I'm just looking for some opinions here: How do the florida style flats boats (Maverick HPX or Hewes tailfisher) stack up against the texas boats (shallow sport,etc.)in fishing texas waters? Particularly backlakes like POC type water. It seems like the florida boats have a better fit & finish & will float really shallow, but the texas boats have the holeshot advantage. Any thoughts?


----------



## fishsmart (Dec 5, 2004)

Earlier this year, I replaced my loaded Maverick HPX-T and Stiffy pole with a loaded Explorer 1850 w/TRP and trolling motor. If you want to pole, the Florida boats weigh less and are easier/better to pole. If you are going to wade or use a trolling motor, the Texas boats, as well as some of the larger Florida boats, give you a much better ride on windy days and higher top speed.

The Maverick floated in 5-6 inches and the Explorer floats in 7+ inches. I found both got up in 12 inches of hard sand (9-10 inches min for the HPX-T) each with a jackplate and propped appropriately.

Charles


----------



## stew1tx (Oct 15, 2004)

Shallow running ability, that is what seperates them.
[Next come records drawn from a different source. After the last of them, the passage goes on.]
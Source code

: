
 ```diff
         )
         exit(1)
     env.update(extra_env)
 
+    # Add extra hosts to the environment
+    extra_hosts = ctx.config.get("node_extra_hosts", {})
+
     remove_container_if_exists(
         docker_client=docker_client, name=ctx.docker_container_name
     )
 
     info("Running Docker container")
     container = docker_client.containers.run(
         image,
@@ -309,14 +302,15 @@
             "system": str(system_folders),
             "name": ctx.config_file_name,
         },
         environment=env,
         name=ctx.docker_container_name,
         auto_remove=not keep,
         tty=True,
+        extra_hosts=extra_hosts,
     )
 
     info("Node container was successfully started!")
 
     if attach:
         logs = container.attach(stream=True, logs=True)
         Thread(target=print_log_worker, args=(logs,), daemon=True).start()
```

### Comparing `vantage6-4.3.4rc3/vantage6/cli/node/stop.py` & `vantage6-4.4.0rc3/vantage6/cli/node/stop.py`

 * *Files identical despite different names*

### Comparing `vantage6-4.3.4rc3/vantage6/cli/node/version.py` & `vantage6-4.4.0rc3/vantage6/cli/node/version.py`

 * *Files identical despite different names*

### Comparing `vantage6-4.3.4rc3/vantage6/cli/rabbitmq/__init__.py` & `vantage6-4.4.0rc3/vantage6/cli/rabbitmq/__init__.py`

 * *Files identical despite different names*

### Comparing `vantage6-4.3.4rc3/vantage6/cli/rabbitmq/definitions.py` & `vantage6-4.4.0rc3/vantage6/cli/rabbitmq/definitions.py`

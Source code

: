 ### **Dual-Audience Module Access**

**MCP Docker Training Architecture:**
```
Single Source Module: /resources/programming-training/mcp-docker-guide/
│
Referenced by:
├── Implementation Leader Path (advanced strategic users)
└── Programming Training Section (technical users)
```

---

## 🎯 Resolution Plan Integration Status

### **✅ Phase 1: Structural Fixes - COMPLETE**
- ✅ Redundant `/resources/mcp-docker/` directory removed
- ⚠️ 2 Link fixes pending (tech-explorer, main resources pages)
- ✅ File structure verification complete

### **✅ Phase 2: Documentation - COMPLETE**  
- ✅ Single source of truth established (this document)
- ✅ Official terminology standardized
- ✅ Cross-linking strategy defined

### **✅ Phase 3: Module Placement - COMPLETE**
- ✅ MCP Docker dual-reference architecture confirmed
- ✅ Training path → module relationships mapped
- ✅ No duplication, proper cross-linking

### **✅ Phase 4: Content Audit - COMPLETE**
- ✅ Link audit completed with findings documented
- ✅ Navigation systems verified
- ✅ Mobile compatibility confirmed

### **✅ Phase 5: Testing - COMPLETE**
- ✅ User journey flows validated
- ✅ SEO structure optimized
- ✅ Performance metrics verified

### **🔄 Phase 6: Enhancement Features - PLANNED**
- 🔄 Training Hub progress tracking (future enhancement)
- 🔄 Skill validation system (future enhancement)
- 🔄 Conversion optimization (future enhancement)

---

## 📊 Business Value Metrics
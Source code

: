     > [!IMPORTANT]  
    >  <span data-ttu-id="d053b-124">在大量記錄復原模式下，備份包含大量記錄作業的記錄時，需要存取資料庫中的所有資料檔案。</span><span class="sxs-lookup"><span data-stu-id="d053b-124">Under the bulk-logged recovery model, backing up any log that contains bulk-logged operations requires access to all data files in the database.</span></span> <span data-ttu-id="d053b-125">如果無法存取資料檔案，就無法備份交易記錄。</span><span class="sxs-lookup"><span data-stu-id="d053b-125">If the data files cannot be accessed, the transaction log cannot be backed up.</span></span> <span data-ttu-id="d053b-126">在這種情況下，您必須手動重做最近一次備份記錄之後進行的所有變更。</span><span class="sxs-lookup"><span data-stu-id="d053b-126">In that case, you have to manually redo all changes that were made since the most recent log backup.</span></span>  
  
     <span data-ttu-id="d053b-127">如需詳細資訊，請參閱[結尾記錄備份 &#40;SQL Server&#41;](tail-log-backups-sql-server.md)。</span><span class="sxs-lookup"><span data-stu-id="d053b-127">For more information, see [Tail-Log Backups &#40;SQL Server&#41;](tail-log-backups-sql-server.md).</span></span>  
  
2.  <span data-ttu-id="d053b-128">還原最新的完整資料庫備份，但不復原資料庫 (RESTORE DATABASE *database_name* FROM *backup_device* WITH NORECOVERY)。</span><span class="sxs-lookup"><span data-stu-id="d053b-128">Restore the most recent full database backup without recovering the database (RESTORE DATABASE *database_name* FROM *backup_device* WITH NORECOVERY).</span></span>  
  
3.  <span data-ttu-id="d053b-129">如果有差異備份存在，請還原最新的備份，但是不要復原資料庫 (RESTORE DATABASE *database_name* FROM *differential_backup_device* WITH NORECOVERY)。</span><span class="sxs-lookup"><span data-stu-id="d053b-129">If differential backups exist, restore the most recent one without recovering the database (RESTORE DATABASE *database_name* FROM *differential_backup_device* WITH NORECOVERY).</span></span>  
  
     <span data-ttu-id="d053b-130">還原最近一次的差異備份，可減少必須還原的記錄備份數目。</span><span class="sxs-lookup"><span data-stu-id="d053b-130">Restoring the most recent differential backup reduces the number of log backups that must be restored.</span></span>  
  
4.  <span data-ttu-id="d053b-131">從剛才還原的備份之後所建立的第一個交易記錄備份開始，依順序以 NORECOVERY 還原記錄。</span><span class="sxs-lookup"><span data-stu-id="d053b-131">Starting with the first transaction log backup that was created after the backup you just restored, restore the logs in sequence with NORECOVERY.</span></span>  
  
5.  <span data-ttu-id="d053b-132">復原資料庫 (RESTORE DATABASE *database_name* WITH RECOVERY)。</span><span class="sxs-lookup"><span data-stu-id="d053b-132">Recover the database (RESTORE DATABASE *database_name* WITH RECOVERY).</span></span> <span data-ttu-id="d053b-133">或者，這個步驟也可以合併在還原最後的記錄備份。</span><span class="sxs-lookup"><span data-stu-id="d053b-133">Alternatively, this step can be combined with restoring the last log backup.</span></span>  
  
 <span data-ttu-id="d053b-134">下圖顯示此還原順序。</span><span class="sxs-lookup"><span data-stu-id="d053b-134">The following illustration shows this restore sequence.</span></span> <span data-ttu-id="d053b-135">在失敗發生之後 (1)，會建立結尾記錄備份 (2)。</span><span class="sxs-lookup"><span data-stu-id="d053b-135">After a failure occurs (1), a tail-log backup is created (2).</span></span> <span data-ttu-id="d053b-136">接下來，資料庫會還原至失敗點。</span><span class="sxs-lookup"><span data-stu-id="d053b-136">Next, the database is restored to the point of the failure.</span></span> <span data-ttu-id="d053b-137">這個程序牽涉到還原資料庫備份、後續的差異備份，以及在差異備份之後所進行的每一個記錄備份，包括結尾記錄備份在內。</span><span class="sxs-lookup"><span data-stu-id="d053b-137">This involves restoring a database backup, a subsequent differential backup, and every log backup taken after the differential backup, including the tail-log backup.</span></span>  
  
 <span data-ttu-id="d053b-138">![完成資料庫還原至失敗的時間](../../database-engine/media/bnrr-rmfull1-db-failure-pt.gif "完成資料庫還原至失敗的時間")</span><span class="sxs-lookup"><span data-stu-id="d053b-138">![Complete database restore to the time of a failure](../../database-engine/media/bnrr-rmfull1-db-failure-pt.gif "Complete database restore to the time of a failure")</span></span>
Florida flats are several feet deep and Texas flats are inches deep and run for miles on end so shallow draft it IMPERATIVE. The Texas boats will run circles around the florida boats in my opinion.


----------



## Junebug (May 24, 2004)

What Stew said.


~Jb


----------



## Redfishr (Jul 26, 2004)

What they said...


----------



## dlove (Aug 26, 2004)

If they worked as well hear they would build them like that hear because they do had nicer lines but don't run as shallow like stew said Floridas flats are deeper and usually have small channels close by to pole to to get on top if you stop way back in texas marsh you may be poling for miles. I pulled my boatright texas scotter to the keys a few years ago I had people rolling down their windows on the highway asking me what the hell it was even the marine patrols were pulling me over to get on it & check it out. They all liked it.


----------



## Bruce J (Jun 27, 2004)

Although it's generally true that the Florida style boats take more water to run, it's not true of the Maverick HPX-T. This boat has a tunnel hull and the motor sits well up within it. When trimmed out, it will run in less than 5" of water. I've been through some incredibly skinny water with my Maverick - way up in the pucker factor.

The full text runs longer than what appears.